Assistant Professor of Industrial-Organizational Psychology

Email: helenchung@spu.edu
Phone: 206-281-2629
Office: Marston 118

Education: Education: BA, Kalamazoo College, 1995; MTS, Harvard Divinity School, 1998; MA, Seattle Pacific University, 2015, PhD, Seattle Pacific University, 2018. At SPU since 2016.

Dr. Helen Chung is an industrial-organizational psychologist with broad scholarship interests in narrative and storytelling, leadership, and spirituality and faith in work. She is passionate about examining the narratives that animate people in their work, leadership models and practices that foster inclusive communities, and the role of organizations in developing just ecosystems for individual and collective flourishing. She teaches courses in organizational behavior, motivation, leadership and teams, and history and systems of psychology.

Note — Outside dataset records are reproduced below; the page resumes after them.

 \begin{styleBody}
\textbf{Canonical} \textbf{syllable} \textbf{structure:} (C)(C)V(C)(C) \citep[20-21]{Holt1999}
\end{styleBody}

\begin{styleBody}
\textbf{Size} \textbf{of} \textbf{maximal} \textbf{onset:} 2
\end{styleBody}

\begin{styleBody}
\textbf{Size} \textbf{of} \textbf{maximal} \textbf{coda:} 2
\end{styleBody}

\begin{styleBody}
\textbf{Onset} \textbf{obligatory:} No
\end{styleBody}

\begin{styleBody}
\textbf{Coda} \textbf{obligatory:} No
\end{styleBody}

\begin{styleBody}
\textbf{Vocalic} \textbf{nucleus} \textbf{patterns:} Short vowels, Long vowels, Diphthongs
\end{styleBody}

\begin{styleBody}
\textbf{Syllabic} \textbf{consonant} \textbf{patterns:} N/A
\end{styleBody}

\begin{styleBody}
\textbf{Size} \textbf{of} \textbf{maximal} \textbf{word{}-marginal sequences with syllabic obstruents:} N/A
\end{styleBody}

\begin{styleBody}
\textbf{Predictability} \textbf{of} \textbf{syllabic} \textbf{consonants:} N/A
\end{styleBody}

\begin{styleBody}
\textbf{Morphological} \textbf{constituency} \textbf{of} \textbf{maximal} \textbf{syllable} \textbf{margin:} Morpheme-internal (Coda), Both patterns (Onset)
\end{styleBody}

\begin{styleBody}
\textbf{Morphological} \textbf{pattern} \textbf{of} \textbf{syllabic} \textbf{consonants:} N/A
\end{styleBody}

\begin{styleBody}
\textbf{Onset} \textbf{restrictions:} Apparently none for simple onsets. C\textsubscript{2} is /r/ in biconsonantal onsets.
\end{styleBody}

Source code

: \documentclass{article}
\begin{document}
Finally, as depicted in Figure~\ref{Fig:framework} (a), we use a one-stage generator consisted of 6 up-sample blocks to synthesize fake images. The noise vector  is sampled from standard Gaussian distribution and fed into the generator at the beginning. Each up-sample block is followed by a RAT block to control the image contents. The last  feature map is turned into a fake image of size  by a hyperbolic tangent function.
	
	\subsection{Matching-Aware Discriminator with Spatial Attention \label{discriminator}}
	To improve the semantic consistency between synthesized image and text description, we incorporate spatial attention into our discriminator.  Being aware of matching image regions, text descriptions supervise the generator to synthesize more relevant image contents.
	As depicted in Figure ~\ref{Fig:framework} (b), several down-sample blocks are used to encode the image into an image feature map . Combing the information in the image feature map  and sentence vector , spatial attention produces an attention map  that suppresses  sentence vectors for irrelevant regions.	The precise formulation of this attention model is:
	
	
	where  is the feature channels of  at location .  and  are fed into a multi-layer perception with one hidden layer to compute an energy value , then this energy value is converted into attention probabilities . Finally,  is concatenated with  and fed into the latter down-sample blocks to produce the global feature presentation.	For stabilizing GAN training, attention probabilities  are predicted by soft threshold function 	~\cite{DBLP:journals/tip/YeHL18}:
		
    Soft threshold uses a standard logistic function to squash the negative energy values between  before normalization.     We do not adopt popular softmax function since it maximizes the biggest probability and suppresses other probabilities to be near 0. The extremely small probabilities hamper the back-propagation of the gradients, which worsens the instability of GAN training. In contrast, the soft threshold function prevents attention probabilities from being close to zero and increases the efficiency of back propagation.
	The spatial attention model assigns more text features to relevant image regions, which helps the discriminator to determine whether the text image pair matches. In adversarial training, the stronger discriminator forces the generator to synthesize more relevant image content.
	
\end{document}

In addition to teaching, Dr. Chung is co-founder and principal of Pathways Coaching and Consulting. Prior to her appointment in the School of Psychology, Family, and Community, Dr. Chung held the role of assistant professor of Management in the School of Business, Government, and Economics at SPU.

Selected Publications:

Yost, P.R., Terrill, J., & Chung, H. H. (2019). An economy of abundance: Human potential in organizational and academic life. Journal of Applied Business and Economics, 21(7): 182-200.

Yost, P. R., Yoder, M. P., Chung, H. H., & Voetmann, K. R. (2015). Narratives at work: Story arcs, themes, voice, and lessons that shape organizational life. Consulting Psychology Journal: Practice and Research, 67, 163-188.

Chung, H. H., Voetmann, K. R., & Yoder, M. P. (2019). Metaleptic moments in organizational life. Academy of Management Annual Meeting Proceedings, Vol. 2019(1), 1585-1590. doi: 10.5465/AMBPP.2019.279

See Dr. Chung’s CV for more information.

Why I Teach at SPU

“As a teacher-scholar and leadership coach, I feel called to cultivate a sense of community in the classroom, where students of diverse backgrounds and experiences can come together to learn from each other. Discovery happens in the conversational space where curiosity, personal vulnerability, and lived experience dynamically intersect.”